Here are seven lessons I gathered from his talk:
Know what kind of company you are: Hastings said the company has thought about launching live video streaming but sees no point in streaming events like the President’s address when CNN can do the same thing. He said it goes back to the core principal of Netflix’s identity, which is as a personalization and user choice company, not as a streaming company. That has helped the company focus on what the user wants, not just pushing out features because it’s possible.
Time your opportunity: He said when the company got started in 2000, they knew there was no way they could steam movies over a 56k connection. So they went with DVD distribution first while planning for a future of 14 megabits per second in home connections by 2012, which is roughy where we’re at. Hastings said the turning point happened in 2005 with the rise of YouTube and Netflix hasn’t looked back since. It was this good grasp of the timing of technology improvements that helped the company get started with one model while preparing for the future.
Choose the right niche: A lot of the company’s success has been in choosing the right area to compete in. By providing movies and last season’s TV shows, it puts Netflix in the market for pay TV and syndication, a big enough market to grow in but not so ambitious as to incite World War III against incumbents. Even now, Hastings said he doesn’t believe he’s affected the profits and losses of any company though I suspect Blockbuster thinks otherwise.
Have good relationships with content providers: Netflix has been fortunate to scale on the back of its DVD business and be in a position to write big checks to content providers for streaming movies and shows. Though Hastings said those same providers could turn their back on Netflix, he sees that as unlikely because the company has worked hard on its supplier relationships, which he said is a killer skill for a company like Netflix.
Test a lot: While companies like Apple pursue a singular vision of one man, Hastings said Netflix does a lot of A/B testing, trying out new concepts on 10,000 users at a time. If something sticks, it eventually gets rolled out to Netflix’s 24 million subscribers. Janko also wrote about Netflix’s interest in testing everything.
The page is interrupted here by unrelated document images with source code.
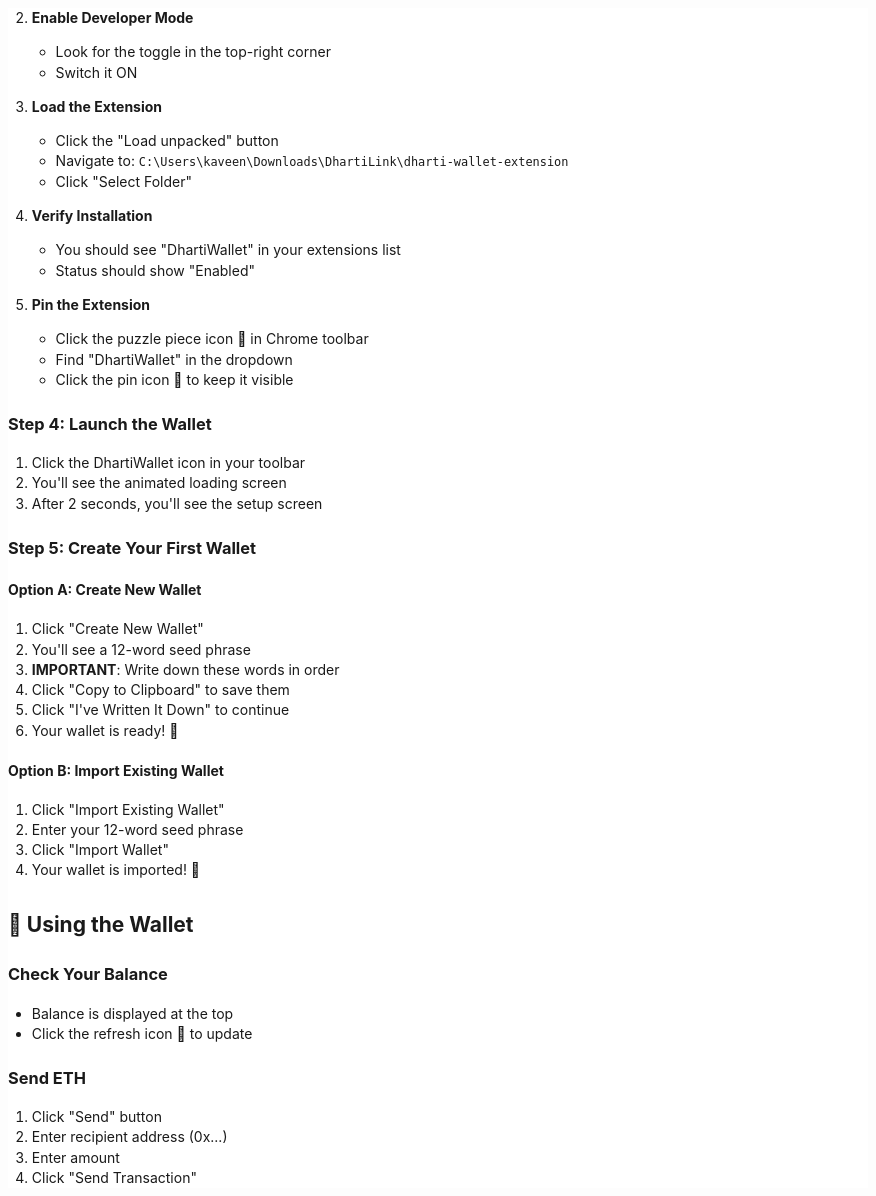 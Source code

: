 2. **Enable Developer Mode**
   - Look for the toggle in the top-right corner
   - Switch it ON

3. **Load the Extension**
   - Click the "Load unpacked" button
   - Navigate to: `C:\Users\kaveen\Downloads\DhartiLink\dharti-wallet-extension`
   - Click "Select Folder"

4. **Verify Installation**
   - You should see "DhartiWallet" in your extensions list
   - Status should show "Enabled"

5. **Pin the Extension**
   - Click the puzzle piece icon 🧩 in Chrome toolbar
   - Find "DhartiWallet" in the dropdown
   - Click the pin icon 📌 to keep it visible

### Step 4: Launch the Wallet

1. Click the DhartiWallet icon in your toolbar
2. You'll see the animated loading screen
3. After 2 seconds, you'll see the setup screen

### Step 5: Create Your First Wallet

#### Option A: Create New Wallet
1. Click "Create New Wallet"
2. You'll see a 12-word seed phrase
3. **IMPORTANT**: Write down these words in order
4. Click "Copy to Clipboard" to save them
5. Click "I've Written It Down" to continue
6. Your wallet is ready! 🎉

#### Option B: Import Existing Wallet
1. Click "Import Existing Wallet"
2. Enter your 12-word seed phrase
3. Click "Import Wallet"
4. Your wallet is imported! 🎉

## 🎯 Using the Wallet

### Check Your Balance
- Balance is displayed at the top
- Click the refresh icon 🔄 to update

### Send ETH
1. Click "Send" button
2. Enter recipient address (0x...)
3. Enter amount
4. Click "Send Transaction"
Price the product well: At $8 a month, Hastings said the streaming service is priced so that people who use it once or twice a month will still find value and come back. And those who use it once or twice a week will rave about it to friends. Netflix could have met a different reception if it was a lot more expensive. But Netflix focused on the user experience including making sure the service was an easy buy for consumers.
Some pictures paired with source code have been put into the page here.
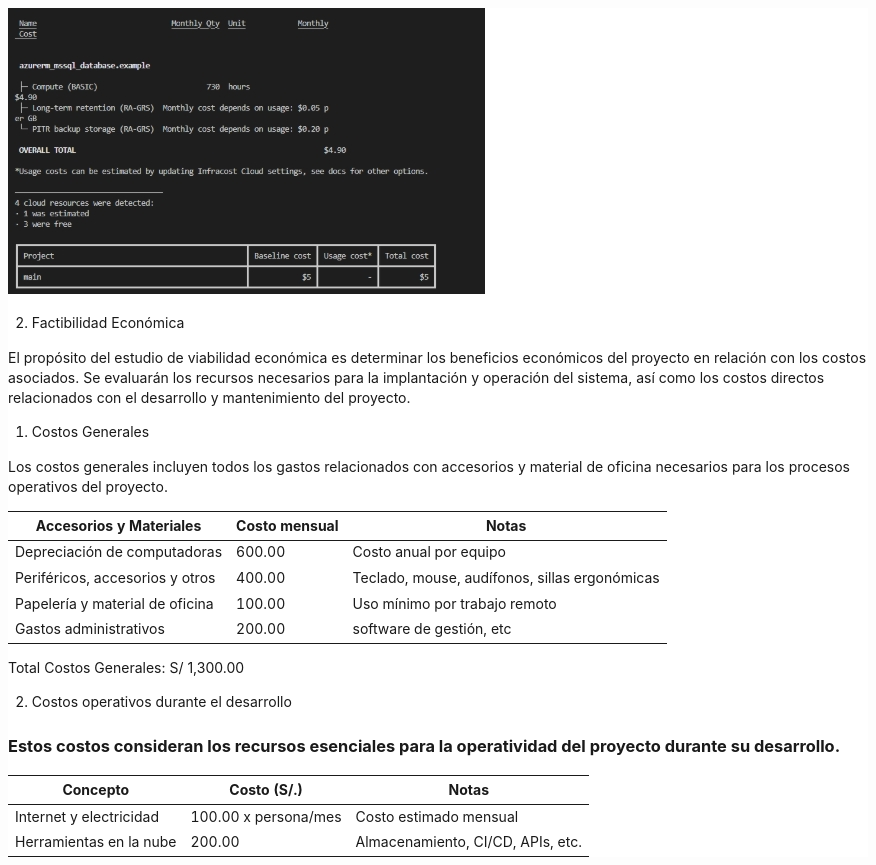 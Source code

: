 ![](media/Aspose.Words.8e9d2a6e-b948-4052-b037-85b55787c01c.004.jpeg)

2. Factibilidad<a name="_page8_x85.05_y84.96"></a> Económica 

El  propósito  del  estudio  de  viabilidad  económica  es  determinar  los  beneficios económicos del proyecto en relación con los costos asociados. Se evaluarán los recursos  necesarios  para  la implantación y operación del sistema, así como los costos directos relacionados con el desarrollo y mantenimiento del proyecto. 

1. Costos<a name="_page8_x85.05_y200.83"></a> Generales  

Los costos generales incluyen todos los gastos relacionados con accesorios y material de oficina necesarios para los procesos operativos del proyecto. 



|**Accesorios y Materiales** |**Costo mensual** |**Notas** |
| - | :- | - |
|Depreciación de computadoras |600\.00 |Costo anual por equipo |
|Periféricos, accesorios y otros |400\.00 |Teclado, mouse, audífonos, sillas ergonómicas |
|Papelería y material de oficina |100\.00 |Uso mínimo por trabajo remoto |
|Gastos administrativos |200\.00 |software de gestión, etc |

Total Costos Generales: S/ 1,300.00

2. Costos<a name="_page8_x85.05_y572.01"></a> operativos durante el desarrollo  
### Estos  costos  consideran  los  recursos  esenciales  para  la  operatividad  del <a name="_page8_x85.05_y613.31"></a>proyecto durante su desarrollo.  

|**Concepto** |**Costo (S/.)** |**Notas** |
| - | - | - |
|Internet y electricidad |100\.00  x persona/mes |Costo estimado mensual |
|Herramientas  en  la nube |200\.00 |Almacenamiento, CI/CD, APIs, etc. |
Promote creativity from within: Netflix promotes creativity with its own culture, summed up in the company’s culture guide, a sort of “constitution” for employees. The guide provides workers with no tracking of vacations and increasing freedom for good work. Hastings said the culture allows Netflix to create a platform for innovation, rather than a stifling one that ultimately engenders bitterness. That can mean the difference between a company that comes up with one innovative breakthrough and one that can repeat its success over time, Hastings said.